**TASK REQUIREMENTS:** Transcribe all records, preserving every character.

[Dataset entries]
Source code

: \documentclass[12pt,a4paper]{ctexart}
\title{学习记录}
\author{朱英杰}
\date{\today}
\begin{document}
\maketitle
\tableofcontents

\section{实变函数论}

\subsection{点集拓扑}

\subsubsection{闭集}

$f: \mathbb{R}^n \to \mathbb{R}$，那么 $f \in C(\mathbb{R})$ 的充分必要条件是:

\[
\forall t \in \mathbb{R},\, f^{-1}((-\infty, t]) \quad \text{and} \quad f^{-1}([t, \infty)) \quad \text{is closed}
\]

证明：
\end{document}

**RESULT FOR THIS EXERCISE:**
Source code

: \documentclass[12pt,a4paper]{ctexart}
\title{学习记录}
\author{朱英杰}
\date{\today}
\begin{document}
\maketitle
\tableofcontents

\section{实变函数论}

\subsection{点集拓扑}

\subsubsection{闭集}

$f: \mathbb{R}^n \to \mathbb{R}$，那么 $f \in C(\mathbb{R})$ 的充分必要条件是:

\[
\forall t \in \mathbb{R},\, f^{-1}((-\infty, t]) \quad \text{and} \quad f^{-1}([t, \infty)) \quad \text{is closed}
\]

证明：
\end{document}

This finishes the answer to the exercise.